▶ _About this task_:
What you give back should be only the lines from the one holding "### 请解释一下 JavaScript 的同源策略" through the final line of the records, each reproduced exactly.

▶ _Input for this task_:
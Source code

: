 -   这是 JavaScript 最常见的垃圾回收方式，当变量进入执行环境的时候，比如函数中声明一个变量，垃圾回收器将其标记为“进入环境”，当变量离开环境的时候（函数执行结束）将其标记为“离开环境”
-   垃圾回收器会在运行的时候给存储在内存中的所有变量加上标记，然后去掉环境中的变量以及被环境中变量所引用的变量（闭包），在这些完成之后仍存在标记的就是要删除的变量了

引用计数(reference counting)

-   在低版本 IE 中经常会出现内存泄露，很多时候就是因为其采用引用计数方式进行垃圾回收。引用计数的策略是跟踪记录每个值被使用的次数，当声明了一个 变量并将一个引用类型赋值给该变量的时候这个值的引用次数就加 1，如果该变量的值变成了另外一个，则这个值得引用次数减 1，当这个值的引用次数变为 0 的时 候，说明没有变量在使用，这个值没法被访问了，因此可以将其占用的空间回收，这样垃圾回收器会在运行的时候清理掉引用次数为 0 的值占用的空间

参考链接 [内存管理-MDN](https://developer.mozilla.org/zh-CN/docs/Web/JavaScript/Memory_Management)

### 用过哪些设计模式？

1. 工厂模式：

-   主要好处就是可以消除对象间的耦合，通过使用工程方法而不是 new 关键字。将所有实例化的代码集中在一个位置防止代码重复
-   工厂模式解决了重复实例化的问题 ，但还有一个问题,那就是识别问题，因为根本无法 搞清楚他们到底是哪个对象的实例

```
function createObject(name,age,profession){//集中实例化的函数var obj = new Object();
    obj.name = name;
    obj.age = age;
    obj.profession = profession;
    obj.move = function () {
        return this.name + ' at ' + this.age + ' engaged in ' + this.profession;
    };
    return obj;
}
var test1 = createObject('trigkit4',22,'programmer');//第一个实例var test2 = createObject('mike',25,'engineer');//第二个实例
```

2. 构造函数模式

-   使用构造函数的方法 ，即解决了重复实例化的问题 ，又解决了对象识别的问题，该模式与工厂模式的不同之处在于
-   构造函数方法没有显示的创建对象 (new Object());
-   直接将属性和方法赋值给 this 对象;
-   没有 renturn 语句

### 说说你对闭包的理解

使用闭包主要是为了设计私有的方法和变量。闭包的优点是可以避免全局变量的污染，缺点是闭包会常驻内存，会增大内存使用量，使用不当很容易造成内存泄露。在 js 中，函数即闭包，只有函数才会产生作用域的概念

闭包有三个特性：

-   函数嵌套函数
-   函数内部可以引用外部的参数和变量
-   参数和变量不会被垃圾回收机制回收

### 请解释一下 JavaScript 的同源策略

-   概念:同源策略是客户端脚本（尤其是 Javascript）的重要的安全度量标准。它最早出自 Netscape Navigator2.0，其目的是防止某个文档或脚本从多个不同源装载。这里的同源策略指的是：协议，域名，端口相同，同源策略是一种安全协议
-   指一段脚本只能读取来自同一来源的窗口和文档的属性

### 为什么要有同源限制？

▶ _Written answer_:
### 请解释一下 JavaScript 的同源策略

-   概念:同源策略是客户端脚本（尤其是 Javascript）的重要的安全度量标准。它最早出自 Netscape Navigator2.0，其目的是防止某个文档或脚本从多个不同源装载。这里的同源策略指的是：协议，域名，端口相同，同源策略是一种安全协议
-   指一段脚本只能读取来自同一来源的窗口和文档的属性

### 为什么要有同源限制？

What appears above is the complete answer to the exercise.